-- TASK GOAL --
Lines containing the word "Excel" are the ones to copy from the records below.

** MATERIAL FOR THIS EXERCISE follows **

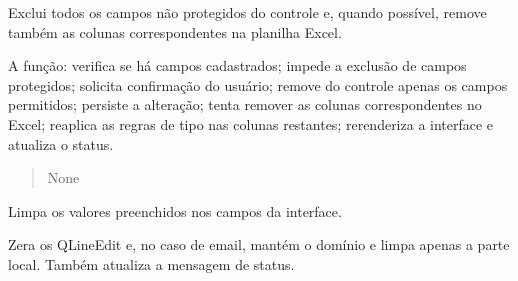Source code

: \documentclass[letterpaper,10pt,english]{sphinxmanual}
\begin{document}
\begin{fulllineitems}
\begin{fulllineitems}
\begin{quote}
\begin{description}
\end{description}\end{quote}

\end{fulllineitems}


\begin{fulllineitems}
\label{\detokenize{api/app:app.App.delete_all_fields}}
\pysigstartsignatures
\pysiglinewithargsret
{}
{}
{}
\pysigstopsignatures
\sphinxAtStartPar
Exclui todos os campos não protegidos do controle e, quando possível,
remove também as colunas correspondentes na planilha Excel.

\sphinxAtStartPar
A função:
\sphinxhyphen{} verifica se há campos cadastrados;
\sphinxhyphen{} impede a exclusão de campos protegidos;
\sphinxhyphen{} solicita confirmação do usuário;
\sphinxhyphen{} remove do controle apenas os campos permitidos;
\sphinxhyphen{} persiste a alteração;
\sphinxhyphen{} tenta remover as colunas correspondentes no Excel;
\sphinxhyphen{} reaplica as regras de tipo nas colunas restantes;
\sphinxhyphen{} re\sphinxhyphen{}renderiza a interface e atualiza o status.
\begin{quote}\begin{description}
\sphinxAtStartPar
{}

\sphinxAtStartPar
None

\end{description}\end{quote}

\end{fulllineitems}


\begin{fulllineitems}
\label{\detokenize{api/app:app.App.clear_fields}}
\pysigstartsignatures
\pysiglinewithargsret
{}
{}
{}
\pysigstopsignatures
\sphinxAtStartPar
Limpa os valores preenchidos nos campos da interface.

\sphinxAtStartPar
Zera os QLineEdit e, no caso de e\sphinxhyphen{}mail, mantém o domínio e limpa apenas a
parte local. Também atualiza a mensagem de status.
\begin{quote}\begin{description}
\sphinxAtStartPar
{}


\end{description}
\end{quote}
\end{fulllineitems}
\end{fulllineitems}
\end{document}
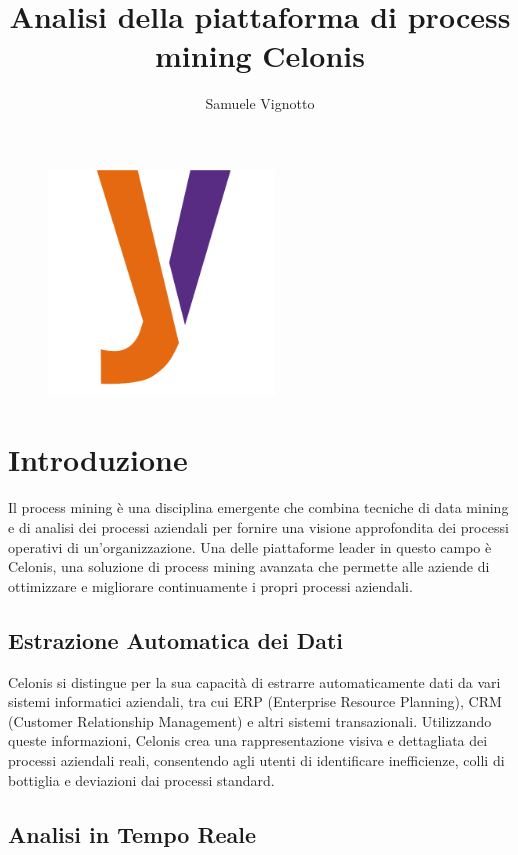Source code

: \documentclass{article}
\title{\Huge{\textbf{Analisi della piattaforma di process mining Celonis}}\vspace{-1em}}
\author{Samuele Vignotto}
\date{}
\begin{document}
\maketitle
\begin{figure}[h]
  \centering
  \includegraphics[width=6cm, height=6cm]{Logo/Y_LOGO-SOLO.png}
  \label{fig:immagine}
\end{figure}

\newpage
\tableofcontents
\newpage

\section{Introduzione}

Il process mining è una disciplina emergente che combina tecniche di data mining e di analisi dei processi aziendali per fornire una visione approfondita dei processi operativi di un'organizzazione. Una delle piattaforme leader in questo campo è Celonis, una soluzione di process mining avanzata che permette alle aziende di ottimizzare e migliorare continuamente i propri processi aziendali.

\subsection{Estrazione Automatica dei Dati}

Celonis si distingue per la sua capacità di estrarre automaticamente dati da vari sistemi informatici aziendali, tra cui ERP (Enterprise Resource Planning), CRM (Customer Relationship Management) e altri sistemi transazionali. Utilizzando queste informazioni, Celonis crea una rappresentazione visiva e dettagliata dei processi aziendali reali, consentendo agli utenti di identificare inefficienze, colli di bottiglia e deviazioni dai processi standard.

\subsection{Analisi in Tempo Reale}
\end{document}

** End of MATERIAL FOR THIS EXERCISE **
** MATERIAL FOR THIS EXERCISE follows **

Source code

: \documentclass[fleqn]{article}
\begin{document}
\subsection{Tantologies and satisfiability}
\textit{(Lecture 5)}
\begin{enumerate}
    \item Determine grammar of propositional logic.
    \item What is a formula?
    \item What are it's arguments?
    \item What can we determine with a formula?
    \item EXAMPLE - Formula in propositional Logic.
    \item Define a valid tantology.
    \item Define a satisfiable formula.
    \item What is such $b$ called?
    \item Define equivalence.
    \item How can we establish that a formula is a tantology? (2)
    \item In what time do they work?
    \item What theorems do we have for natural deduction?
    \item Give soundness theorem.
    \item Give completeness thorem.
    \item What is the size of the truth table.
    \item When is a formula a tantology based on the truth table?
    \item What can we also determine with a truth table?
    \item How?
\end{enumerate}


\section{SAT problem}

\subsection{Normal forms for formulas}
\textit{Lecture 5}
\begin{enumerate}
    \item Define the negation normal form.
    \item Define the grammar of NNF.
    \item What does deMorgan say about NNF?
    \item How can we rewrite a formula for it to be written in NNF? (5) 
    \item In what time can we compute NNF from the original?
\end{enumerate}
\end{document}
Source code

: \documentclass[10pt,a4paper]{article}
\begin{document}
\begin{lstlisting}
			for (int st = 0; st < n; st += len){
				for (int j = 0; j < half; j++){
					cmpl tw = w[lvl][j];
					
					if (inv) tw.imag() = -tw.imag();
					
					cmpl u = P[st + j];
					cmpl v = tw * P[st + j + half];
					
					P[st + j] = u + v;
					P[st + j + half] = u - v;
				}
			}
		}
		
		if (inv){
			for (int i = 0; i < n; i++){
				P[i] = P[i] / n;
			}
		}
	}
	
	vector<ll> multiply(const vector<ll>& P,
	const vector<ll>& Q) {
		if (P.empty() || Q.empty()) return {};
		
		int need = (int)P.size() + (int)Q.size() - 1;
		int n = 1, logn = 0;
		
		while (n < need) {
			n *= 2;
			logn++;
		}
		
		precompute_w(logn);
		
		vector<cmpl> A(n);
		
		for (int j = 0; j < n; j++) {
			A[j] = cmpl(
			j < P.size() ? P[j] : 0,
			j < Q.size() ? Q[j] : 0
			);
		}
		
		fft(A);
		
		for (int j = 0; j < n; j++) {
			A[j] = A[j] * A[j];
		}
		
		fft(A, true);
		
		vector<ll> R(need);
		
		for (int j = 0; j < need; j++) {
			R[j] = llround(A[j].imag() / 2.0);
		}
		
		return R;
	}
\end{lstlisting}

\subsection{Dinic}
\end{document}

** End of MATERIAL FOR THIS EXERCISE **

-- TASK RESULT --
remove também as colunas correspondentes na planilha Excel.
\sphinxhyphen{} tenta remover as colunas correspondentes no Excel;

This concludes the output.